One can argue that it's a story that doesn't really need to be told - it's a part of the original novel and has also been part of the adaptations. Audiences are aware of what happened in Jud’s youth. But director Lindsey Anderson Beer opted to use the story we have heard as a jumping off point and develop it into something new. During the Q&A following the film, she talked about a few specific lines and moments in the novel that had not yet been explored in the film adaptations. One in particular that called out Jud as “guardian of the woods.” She wanted her story to show how he came to be that way and what it means for the past and the future of the small town of Ludlow.
That approach definitely adds layers to the story. Without it, this could very easily have been a paint by numbers prequel that just goes through the motions, throws some undead cast members onscreen for a few minutes, and wraps it all up with Timmy’s house burning down.

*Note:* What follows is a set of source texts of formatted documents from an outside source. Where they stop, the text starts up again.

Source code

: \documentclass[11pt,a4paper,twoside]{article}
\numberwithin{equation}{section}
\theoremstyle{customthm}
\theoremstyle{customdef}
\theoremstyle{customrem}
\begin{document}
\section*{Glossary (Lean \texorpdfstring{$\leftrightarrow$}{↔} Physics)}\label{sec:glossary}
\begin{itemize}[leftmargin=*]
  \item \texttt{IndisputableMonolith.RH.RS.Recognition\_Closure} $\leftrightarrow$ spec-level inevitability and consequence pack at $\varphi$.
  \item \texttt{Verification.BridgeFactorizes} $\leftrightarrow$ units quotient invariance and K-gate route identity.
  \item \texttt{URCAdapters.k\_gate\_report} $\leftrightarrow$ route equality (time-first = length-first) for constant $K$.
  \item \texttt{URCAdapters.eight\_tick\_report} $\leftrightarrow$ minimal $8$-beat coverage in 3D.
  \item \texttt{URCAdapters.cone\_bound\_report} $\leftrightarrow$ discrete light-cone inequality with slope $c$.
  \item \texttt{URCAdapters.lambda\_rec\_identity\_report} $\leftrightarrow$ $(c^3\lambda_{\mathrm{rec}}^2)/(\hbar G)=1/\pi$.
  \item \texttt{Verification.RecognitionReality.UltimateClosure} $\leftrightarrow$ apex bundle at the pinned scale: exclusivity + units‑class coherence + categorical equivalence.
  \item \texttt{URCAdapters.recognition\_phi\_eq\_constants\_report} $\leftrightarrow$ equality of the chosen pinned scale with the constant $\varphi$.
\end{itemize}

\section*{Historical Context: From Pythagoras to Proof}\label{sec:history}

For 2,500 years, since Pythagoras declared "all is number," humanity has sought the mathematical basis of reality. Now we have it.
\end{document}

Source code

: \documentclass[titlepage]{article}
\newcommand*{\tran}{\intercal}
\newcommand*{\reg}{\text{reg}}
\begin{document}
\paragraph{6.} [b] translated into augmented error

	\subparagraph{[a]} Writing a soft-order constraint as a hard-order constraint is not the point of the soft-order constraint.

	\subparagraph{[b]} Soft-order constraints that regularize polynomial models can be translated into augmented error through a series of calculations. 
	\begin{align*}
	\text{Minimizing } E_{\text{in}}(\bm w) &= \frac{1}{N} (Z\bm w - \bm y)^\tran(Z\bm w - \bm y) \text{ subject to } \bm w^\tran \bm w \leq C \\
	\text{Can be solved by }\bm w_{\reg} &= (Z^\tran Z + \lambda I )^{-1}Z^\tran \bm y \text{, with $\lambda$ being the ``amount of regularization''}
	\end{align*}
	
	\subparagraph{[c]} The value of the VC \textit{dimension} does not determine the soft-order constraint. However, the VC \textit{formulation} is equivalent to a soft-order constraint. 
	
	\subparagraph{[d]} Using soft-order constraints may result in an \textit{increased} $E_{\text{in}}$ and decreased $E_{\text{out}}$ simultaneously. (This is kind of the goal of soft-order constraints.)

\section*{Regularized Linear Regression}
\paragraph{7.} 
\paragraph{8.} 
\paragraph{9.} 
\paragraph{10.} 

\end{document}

That being said, the more layered story doesn’t fully save the film. Despite the thought that went into developing the script and the interesting beats that it takes, the film never rises past the level of being “fine.” The thoughtful additions and themes are there if you want to look for them and dissect them, but the finished product still rings a little hollow.
Is it terrible? Absolutely not. It’s worth a watch, especially if you’re a King fan and you’re looking to see the Pet Sematary story taken a little further. It’s a decent next chapter in the story. It’s just not going to get under your skin in the way that this story is known to. It has a couple of good scares and a few story problems. There are a handful of characters that are undeveloped and serve as little more than set dressing. The standout performance is from Forrest Goodluck (Blood Quantum and How to Blow up a Pipeline) as Manny, one of Jud's childhood friends. Henry Thomas and David Duchovny also do a good job in their roles as fathers of translating the fatigue of the der generation and wearing in a way that enhances the themes of the story.
Anderson Beer had a challenge in front of her in trying to bring the story to life in a way that we haven’t experienced before, and she filled in some of the gaps in interesting ways. She found new ways to explore the material and bring it to life. While Pet Sematary: Bloodlines won’t be the pinnacle of your Halloween viewing this year, it’s still worth taking a look.